[Recorded data]
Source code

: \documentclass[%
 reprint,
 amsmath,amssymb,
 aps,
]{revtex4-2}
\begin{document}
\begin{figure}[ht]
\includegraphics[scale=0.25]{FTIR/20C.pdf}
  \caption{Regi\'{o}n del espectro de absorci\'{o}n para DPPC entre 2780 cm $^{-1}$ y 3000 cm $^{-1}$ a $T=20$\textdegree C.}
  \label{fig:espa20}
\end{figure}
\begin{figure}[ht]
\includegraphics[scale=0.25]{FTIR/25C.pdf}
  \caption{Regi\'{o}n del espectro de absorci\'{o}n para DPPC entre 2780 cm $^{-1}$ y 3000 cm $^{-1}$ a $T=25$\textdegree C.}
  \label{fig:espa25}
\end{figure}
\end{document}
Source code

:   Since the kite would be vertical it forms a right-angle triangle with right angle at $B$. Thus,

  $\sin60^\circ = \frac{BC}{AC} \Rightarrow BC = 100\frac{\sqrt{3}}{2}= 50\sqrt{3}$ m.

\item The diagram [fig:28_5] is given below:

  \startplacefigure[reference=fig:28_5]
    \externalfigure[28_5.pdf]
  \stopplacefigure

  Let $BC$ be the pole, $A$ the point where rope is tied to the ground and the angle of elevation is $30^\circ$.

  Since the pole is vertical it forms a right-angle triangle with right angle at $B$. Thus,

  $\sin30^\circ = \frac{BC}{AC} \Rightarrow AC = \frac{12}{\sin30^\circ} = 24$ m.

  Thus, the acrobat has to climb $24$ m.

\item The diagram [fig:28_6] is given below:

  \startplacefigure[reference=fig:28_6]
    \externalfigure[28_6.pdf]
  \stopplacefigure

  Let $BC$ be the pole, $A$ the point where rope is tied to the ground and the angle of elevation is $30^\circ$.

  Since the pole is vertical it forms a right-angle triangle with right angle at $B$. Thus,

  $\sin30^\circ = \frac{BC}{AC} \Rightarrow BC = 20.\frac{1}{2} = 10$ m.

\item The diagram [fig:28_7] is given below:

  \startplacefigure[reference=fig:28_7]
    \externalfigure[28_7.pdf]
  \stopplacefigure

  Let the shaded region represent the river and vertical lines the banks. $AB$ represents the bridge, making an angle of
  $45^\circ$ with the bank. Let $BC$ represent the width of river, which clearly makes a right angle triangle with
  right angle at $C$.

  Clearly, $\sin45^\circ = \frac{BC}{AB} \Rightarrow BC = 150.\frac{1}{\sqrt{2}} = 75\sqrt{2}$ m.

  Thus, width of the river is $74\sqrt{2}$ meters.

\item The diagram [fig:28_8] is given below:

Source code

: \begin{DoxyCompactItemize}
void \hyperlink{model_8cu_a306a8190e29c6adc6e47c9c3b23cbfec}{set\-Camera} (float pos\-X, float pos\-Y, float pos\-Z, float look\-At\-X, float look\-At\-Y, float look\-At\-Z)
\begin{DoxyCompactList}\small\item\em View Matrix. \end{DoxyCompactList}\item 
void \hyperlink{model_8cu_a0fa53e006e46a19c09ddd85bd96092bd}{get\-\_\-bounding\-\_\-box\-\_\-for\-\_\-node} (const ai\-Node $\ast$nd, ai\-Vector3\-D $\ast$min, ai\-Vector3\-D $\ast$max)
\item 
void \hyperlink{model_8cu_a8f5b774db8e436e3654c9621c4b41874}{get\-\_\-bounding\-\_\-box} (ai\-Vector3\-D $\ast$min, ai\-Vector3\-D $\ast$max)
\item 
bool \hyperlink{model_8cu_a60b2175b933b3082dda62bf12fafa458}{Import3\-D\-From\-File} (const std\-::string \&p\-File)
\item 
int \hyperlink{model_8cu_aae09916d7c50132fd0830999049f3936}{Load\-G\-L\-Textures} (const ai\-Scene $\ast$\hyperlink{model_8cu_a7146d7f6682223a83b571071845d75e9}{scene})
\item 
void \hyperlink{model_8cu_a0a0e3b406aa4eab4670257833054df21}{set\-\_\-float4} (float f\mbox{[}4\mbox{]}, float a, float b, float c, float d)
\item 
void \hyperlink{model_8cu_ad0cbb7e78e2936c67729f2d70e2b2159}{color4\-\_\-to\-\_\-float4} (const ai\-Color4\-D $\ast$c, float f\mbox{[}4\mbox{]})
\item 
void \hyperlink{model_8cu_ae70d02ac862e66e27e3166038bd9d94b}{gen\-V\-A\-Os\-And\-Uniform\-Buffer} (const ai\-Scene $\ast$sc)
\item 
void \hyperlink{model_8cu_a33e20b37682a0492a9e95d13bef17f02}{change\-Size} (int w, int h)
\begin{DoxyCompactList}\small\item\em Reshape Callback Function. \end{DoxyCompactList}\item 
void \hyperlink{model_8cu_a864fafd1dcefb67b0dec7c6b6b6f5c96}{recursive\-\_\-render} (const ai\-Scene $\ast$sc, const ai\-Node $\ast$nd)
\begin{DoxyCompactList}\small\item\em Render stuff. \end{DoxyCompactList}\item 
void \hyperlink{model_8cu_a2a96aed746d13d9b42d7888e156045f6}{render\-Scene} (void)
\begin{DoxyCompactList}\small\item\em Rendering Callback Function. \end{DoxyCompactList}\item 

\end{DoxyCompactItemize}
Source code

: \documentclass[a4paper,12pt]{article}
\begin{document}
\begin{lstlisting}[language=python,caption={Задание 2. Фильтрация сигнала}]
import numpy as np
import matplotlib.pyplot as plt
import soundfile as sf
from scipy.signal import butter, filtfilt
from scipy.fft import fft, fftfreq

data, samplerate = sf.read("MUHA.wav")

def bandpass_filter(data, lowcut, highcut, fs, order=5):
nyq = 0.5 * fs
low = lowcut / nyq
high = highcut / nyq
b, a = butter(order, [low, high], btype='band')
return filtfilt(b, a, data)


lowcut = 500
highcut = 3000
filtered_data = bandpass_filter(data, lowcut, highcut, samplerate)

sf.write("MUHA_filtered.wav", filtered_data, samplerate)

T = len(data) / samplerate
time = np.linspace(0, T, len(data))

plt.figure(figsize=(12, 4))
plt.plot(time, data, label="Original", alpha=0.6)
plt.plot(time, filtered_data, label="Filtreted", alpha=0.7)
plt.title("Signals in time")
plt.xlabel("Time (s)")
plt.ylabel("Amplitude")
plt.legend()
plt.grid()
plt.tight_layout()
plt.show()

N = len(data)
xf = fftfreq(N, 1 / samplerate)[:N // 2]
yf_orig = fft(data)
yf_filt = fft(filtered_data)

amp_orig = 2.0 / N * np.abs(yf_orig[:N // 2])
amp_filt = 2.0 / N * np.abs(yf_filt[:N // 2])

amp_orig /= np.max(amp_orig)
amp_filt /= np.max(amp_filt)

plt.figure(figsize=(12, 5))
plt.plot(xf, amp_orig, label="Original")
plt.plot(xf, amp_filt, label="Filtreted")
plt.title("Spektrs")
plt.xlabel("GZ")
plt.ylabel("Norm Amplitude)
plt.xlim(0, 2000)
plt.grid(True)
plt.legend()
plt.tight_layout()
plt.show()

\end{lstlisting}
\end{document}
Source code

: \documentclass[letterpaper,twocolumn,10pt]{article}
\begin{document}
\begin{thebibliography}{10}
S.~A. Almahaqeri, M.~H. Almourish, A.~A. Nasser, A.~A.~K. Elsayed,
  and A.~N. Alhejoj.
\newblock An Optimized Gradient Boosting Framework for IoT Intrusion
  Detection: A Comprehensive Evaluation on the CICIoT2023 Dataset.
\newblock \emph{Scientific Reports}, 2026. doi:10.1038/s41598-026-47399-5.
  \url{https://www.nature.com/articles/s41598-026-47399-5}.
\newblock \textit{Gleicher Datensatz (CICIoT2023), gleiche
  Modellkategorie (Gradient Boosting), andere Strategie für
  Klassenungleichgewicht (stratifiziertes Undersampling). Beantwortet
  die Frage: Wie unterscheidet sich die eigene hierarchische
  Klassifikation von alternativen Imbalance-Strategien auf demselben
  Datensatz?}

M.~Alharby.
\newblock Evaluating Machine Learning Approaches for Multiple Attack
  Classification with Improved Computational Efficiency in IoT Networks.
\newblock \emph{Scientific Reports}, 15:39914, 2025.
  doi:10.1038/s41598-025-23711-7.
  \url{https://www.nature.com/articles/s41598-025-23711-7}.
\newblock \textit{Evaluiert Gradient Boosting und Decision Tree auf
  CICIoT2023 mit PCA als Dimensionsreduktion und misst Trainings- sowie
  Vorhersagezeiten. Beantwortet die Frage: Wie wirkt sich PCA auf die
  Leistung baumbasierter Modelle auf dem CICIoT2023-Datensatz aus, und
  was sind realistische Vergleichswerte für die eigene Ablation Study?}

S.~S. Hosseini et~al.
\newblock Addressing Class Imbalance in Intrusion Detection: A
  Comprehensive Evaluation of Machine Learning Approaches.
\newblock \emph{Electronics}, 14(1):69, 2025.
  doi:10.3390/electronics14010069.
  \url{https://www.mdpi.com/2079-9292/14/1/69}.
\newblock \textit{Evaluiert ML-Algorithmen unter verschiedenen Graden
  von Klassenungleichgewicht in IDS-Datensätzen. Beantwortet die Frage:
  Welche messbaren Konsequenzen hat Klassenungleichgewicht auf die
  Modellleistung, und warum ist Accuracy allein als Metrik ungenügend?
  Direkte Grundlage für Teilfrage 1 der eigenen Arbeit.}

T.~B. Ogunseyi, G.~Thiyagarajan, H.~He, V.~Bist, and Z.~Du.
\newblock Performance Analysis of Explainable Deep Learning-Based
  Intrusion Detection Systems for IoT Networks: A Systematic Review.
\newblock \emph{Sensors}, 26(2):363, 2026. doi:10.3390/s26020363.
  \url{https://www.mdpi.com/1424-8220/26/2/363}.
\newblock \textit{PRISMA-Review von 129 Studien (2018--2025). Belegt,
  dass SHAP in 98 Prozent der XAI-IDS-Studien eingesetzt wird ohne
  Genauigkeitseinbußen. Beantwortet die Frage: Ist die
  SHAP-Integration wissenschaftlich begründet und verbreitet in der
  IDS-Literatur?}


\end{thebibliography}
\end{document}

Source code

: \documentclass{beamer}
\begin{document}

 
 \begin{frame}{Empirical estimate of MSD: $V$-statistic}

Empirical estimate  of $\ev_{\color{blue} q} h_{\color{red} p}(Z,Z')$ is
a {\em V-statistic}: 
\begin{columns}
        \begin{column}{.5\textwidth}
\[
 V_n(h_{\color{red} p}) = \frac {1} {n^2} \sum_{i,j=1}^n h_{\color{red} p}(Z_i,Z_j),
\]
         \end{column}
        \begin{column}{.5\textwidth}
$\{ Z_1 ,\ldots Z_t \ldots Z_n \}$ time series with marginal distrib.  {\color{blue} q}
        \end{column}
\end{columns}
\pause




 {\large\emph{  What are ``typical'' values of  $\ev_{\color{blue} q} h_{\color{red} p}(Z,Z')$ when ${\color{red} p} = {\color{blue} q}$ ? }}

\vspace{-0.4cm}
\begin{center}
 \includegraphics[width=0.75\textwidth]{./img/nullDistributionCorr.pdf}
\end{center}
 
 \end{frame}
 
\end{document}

◆ WHAT IS REQUIRED
Give an exact copy of the lines above, from the top of the records to the line that contains "right angle at $C$.", taking in both ends.

◆ WRITTEN SOLUTION
Source code

: \documentclass[%
 reprint,
 amsmath,amssymb,
 aps,
]{revtex4-2}
\begin{document}
\begin{figure}[ht]
\includegraphics[scale=0.25]{FTIR/20C.pdf}
  \caption{Regi\'{o}n del espectro de absorci\'{o}n para DPPC entre 2780 cm $^{-1}$ y 3000 cm $^{-1}$ a $T=20$\textdegree C.}
  \label{fig:espa20}
\end{figure}
\begin{figure}[ht]
\includegraphics[scale=0.25]{FTIR/25C.pdf}
  \caption{Regi\'{o}n del espectro de absorci\'{o}n para DPPC entre 2780 cm $^{-1}$ y 3000 cm $^{-1}$ a $T=25$\textdegree C.}
  \label{fig:espa25}
\end{figure}
\end{document}
Source code

:   Since the kite would be vertical it forms a right-angle triangle with right angle at $B$. Thus,

  $\sin60^\circ = \frac{BC}{AC} \Rightarrow BC = 100\frac{\sqrt{3}}{2}= 50\sqrt{3}$ m.

\item The diagram [fig:28_5] is given below:

  \startplacefigure[reference=fig:28_5]
    \externalfigure[28_5.pdf]
  \stopplacefigure

  Let $BC$ be the pole, $A$ the point where rope is tied to the ground and the angle of elevation is $30^\circ$.

  Since the pole is vertical it forms a right-angle triangle with right angle at $B$. Thus,

  $\sin30^\circ = \frac{BC}{AC} \Rightarrow AC = \frac{12}{\sin30^\circ} = 24$ m.

  Thus, the acrobat has to climb $24$ m.

\item The diagram [fig:28_6] is given below:

  \startplacefigure[reference=fig:28_6]
    \externalfigure[28_6.pdf]
  \stopplacefigure

  Let $BC$ be the pole, $A$ the point where rope is tied to the ground and the angle of elevation is $30^\circ$.

  Since the pole is vertical it forms a right-angle triangle with right angle at $B$. Thus,

  $\sin30^\circ = \frac{BC}{AC} \Rightarrow BC = 20.\frac{1}{2} = 10$ m.

\item The diagram [fig:28_7] is given below:

  \startplacefigure[reference=fig:28_7]
    \externalfigure[28_7.pdf]
  \stopplacefigure

  Let the shaded region represent the river and vertical lines the banks. $AB$ represents the bridge, making an angle of
  $45^\circ$ with the bank. Let $BC$ represent the width of river, which clearly makes a right angle triangle with
  right angle at $C$.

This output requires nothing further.